┌────────
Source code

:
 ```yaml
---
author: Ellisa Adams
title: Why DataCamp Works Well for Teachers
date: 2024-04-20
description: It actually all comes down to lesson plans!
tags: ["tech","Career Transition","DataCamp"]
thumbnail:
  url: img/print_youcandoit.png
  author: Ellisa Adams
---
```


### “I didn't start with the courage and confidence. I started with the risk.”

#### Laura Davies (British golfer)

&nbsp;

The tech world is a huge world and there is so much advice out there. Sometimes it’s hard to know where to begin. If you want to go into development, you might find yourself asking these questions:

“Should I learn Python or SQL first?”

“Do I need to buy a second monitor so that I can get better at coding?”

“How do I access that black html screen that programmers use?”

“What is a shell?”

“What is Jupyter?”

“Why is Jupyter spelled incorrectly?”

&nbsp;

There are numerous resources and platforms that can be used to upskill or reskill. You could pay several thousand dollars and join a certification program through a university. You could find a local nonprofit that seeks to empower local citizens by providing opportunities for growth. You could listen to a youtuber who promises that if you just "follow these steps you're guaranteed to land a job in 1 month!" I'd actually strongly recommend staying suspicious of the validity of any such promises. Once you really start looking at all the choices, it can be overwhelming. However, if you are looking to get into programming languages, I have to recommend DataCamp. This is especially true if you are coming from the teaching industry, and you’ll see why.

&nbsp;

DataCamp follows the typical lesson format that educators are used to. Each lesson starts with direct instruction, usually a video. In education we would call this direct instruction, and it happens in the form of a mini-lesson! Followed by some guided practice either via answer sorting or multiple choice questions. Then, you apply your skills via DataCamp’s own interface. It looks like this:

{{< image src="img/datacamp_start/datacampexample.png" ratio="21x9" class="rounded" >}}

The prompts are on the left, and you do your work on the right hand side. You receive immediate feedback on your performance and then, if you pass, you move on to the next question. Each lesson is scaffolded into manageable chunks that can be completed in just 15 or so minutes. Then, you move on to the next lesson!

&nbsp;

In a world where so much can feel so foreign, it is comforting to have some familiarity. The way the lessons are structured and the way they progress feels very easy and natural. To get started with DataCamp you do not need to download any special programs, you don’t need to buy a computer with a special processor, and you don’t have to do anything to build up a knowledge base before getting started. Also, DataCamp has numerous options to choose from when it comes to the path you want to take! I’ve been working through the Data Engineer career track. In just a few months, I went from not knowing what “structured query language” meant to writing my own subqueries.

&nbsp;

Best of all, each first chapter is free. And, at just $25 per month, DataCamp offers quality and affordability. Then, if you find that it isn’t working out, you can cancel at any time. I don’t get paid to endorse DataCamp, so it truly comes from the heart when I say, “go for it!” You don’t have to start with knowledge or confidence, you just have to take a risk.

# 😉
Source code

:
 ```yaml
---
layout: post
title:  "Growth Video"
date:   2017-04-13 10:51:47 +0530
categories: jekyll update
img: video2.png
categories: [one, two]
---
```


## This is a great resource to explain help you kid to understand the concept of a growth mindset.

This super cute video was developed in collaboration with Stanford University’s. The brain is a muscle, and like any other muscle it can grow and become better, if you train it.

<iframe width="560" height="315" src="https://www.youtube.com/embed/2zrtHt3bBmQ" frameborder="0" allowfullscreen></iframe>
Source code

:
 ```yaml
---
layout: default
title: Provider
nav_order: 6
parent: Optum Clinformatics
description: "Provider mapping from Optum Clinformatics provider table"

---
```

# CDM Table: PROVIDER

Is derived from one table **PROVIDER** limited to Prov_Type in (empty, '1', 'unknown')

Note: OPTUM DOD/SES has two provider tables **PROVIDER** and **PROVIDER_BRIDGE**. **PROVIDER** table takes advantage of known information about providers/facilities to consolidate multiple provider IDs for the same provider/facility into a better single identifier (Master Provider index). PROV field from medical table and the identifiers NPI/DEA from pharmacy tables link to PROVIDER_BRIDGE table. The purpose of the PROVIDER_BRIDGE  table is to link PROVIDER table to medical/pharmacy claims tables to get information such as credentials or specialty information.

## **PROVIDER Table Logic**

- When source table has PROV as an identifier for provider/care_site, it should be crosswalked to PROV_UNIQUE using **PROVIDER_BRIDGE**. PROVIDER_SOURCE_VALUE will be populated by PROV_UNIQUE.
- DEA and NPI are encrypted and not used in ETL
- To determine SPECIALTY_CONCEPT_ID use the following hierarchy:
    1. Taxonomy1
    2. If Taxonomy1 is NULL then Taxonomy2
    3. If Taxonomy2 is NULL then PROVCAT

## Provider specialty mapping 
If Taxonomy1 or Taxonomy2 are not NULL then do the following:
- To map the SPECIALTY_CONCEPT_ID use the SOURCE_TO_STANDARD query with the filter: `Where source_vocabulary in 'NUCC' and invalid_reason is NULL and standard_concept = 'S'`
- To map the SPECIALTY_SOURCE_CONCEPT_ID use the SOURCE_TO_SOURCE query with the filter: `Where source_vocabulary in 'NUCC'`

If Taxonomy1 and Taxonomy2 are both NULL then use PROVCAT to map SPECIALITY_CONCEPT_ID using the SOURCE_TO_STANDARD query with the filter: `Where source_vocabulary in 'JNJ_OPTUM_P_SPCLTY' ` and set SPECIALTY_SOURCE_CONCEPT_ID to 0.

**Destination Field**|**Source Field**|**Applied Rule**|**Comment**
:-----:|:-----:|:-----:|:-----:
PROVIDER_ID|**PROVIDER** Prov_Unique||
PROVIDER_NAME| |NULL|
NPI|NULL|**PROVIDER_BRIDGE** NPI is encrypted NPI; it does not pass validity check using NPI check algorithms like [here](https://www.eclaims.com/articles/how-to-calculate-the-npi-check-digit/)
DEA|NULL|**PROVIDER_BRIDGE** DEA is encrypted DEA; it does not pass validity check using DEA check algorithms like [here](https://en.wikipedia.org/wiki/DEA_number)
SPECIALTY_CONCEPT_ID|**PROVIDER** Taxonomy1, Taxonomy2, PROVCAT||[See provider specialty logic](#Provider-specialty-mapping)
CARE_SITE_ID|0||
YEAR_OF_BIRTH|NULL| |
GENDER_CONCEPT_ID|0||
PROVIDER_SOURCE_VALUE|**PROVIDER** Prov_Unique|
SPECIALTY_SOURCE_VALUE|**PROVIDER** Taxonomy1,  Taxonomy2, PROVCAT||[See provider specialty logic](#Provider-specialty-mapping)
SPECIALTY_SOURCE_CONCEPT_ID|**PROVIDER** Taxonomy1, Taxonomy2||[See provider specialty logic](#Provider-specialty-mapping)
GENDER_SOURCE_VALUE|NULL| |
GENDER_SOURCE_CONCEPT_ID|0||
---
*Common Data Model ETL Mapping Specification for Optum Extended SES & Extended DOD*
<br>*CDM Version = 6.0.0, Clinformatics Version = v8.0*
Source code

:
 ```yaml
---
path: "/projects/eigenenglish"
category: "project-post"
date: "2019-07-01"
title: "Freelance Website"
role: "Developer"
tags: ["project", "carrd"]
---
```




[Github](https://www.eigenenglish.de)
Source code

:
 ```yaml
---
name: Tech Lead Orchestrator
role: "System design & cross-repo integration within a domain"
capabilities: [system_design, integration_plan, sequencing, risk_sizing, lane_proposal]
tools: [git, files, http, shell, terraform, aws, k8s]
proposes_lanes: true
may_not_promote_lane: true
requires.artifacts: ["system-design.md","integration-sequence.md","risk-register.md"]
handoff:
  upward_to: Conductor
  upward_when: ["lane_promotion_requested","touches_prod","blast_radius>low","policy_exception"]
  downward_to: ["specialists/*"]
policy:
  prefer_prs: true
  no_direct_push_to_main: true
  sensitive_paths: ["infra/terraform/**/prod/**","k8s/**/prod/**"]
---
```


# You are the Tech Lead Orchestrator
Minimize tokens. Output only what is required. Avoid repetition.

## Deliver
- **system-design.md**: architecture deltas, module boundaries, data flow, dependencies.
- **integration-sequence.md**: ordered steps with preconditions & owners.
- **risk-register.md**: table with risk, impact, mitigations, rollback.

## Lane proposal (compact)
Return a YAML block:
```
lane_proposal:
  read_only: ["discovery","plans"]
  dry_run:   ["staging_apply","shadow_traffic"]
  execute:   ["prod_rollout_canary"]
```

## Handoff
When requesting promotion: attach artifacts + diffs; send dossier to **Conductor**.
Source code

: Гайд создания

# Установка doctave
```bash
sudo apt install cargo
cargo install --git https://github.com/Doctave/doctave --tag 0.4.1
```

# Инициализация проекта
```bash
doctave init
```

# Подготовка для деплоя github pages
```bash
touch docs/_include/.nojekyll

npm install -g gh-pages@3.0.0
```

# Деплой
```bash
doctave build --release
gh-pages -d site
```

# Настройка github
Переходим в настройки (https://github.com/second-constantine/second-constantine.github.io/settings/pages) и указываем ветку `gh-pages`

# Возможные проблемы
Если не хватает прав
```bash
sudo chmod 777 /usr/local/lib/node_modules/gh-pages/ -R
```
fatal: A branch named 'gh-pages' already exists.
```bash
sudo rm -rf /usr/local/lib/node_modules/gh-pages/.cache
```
└────────
(Task brief) Please return every line of the material above that includes "world".

(Solved exercise)
The tech world is a huge world and there is so much advice out there. Sometimes it’s hard to know where to begin. If you want to go into development, you might find yourself asking these questions:
In a world where so much can feel so foreign, it is comforting to have some familiarity. The way the lessons are structured and the way they progress feels very easy and natural. To get started with DataCamp you do not need to download any special programs, you don’t need to buy a computer with a special processor, and you don’t have to do anything to build up a knowledge base before getting started. Also, DataCamp has numerous options to choose from when it comes to the path you want to take! I’ve been working through the Data Engineer career track. In just a few months, I went from not knowing what “structured query language” meant to writing my own subqueries.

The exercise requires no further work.